Mentre tanti gestori e consulenti finanziari sono ottimisti sull’andamento dell’economia e sulla tenuta del sistema a fronte di rischi geopolitici crescenti e inflazione dura a morire, è giusto anche sentire una delle poche voci fuori dal coro. Maurizio Novelli, gestore di Lemanik da voi cari lettori e care lettrici tanto apprezzato per le sue dotte analisi. Oggi Novelli ci mette in guardia sul fatto che la crescita delle insolvenze sul credito al consumo Usa avviene nonostante colossali interventi fiscali per evitare una crisi economica, ma la dinamica della spesa pubblica è a sua volta insostenibile. E l’economia occidentale non si è mai veramente ripresa dalla crisi del 2008.
Avrà ragione lui oppure è un poco troppo pessimista? Ce lo diranno il Tempo e il Mercato.
Introduzione
La recente pubblicazione del Financial Stability Report da parte del Fondo Monetario Internazionale è particolarmente focalizzata sui rischi e sulla crescente vulnerabilità del sistema finanziario e non aggiunge nulla di nuovo a quello che sappiamo già da tempo, anzi, gli allarmi sembrano un po’ tardivi. Ampio spazio viene dedicato alle banche americane e alle perdite “nascoste nei bilanci”, mentre altri allarmi si concentrano su Private Credit, Asset Illiquidi e Commercial Real Estate (Cre). Tutte cose che evidenziamo già da molti mesi, tuttavia non sembra che qualcuno si stia preoccupando di cambiare la direzione o di porsi domande sulla sostenibilità di questi trend.

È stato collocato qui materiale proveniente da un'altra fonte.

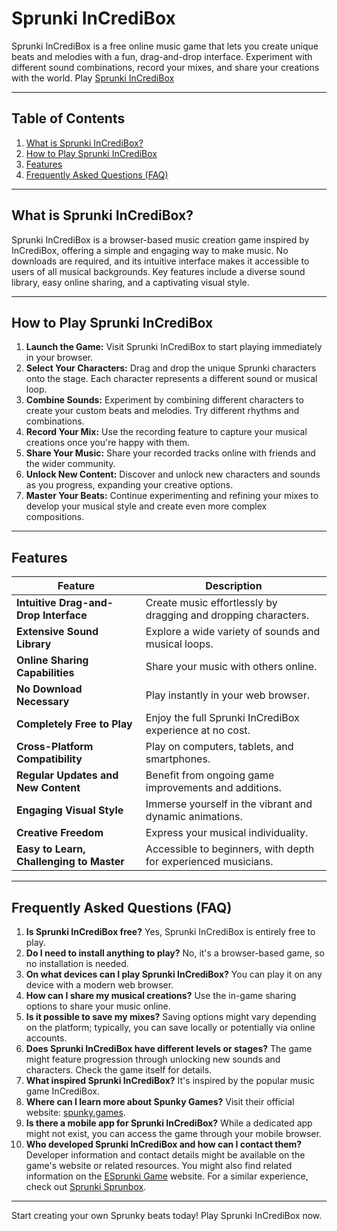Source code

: # Sprunki InCrediBox

Sprunki InCrediBox is a free online music game that lets you create unique beats and melodies with a fun, drag-and-drop interface.  Experiment with different sound combinations, record your mixes, and share your creations with the world. Play [Sprunki InCrediBox](https://sprunkiy.com/)

---

## Table of Contents

1. [What is Sprunki InCrediBox?](#what-is-sprunki-incredibox)
2. [How to Play Sprunki InCrediBox](#how-to-play-sprunki-incredibox)
3. [Features](#features)
4. [Frequently Asked Questions (FAQ)](#faq)

---

## What is Sprunki InCrediBox?

Sprunki InCrediBox is a browser-based music creation game inspired by InCrediBox, offering a simple and engaging way to make music.  No downloads are required, and its intuitive interface makes it accessible to users of all musical backgrounds.  Key features include a diverse sound library, easy online sharing, and a captivating visual style.

---

## How to Play Sprunki InCrediBox

1. **Launch the Game:** Visit Sprunki InCrediBox to start playing immediately in your browser.
2. **Select Your Characters:**  Drag and drop the unique Sprunki characters onto the stage. Each character represents a different sound or musical loop.
3. **Combine Sounds:** Experiment by combining different characters to create your custom beats and melodies.  Try different rhythms and combinations.
4. **Record Your Mix:** Use the recording feature to capture your musical creations once you're happy with them.
5. **Share Your Music:** Share your recorded tracks online with friends and the wider community.
6. **Unlock New Content:** Discover and unlock new characters and sounds as you progress, expanding your creative options.
7. **Master Your Beats:**  Continue experimenting and refining your mixes to develop your musical style and create even more complex compositions.

---

## Features

| Feature | Description |
|---|---|
| **Intuitive Drag-and-Drop Interface** | Create music effortlessly by dragging and dropping characters. |
| **Extensive Sound Library** | Explore a wide variety of sounds and musical loops. |
| **Online Sharing Capabilities** | Share your music with others online. |
| **No Download Necessary** | Play instantly in your web browser. |
| **Completely Free to Play** | Enjoy the full Sprunki InCrediBox experience at no cost. |
| **Cross-Platform Compatibility** | Play on computers, tablets, and smartphones. |
| **Regular Updates and New Content** | Benefit from ongoing game improvements and additions. |
| **Engaging Visual Style** | Immerse yourself in the vibrant and dynamic animations. |
| **Creative Freedom** | Express your musical individuality. |
| **Easy to Learn, Challenging to Master** | Accessible to beginners, with depth for experienced musicians. |

---

## Frequently Asked Questions (FAQ)

1. **Is Sprunki InCrediBox free?** Yes, Sprunki InCrediBox is entirely free to play.
2. **Do I need to install anything to play?** No, it's a browser-based game, so no installation is needed.
3. **On what devices can I play Sprunki InCrediBox?**  You can play it on any device with a modern web browser.
4. **How can I share my musical creations?** Use the in-game sharing options to share your music online.
5. **Is it possible to save my mixes?**  Saving options might vary depending on the platform; typically, you can save locally or potentially via online accounts.
6. **Does Sprunki InCrediBox have different levels or stages?** The game might feature progression through unlocking new sounds and characters.  Check the game itself for details.
7. **What inspired Sprunki InCrediBox?** It's inspired by the popular music game InCrediBox.
8. **Where can I learn more about Spunky Games?**  Visit their official website: [spunky.games](https://spunky.games).
9. **Is there a mobile app for Sprunki InCrediBox?**  While a dedicated app might not exist, you can access the game through your mobile browser.
10. **Who developed Sprunki InCrediBox and how can I contact them?**  Developer information and contact details might be available on the game's website or related resources. You might also find related information on the [ESprunki Game](https://esprunki.com/) website. For a similar experience, check out [Sprunki Sprunbox](https://sprunkiretake.org/).

---

Start creating your own Sprunky beats today! Play Sprunki InCrediBox now.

La stagione delle trimestrali Usa è iniziata con le banche, attese al banco di prova per verificare se le insolvenze in corso su credito al consumo e sul Cre potevano iniziare a emergere nei bilanci. In realtà qualcosa si è iniziato a vedere ma molto poco: le insolvenze pubblicate sono ancora su livelli infimi del 1,5% mentre le statistiche di sistema indicano che siamo al 6%-7% su credito al consumo e si stima che le perdite sul Cre siano al 25%-30% (Fonte: Financial Stability Report Fmi). Nel frattempo l’associazione bancaria americana, tramite il Bank Policy Institute, ha iniziato a fare lobby sul Congresso e sulla Fed per bloccare l’implementazione di Basilea 3, dato che la sua applicazione farebbe emergere l’esigenza di ingenti ricapitalizzazioni per i primi dieci istituti bancari americani, proprio mentre invece sono impegnati in forsennati buy back, riducendo il capitale per sostenere i titoli in borsa (si veda Bank Policy Institute: Basel III accord US finalization).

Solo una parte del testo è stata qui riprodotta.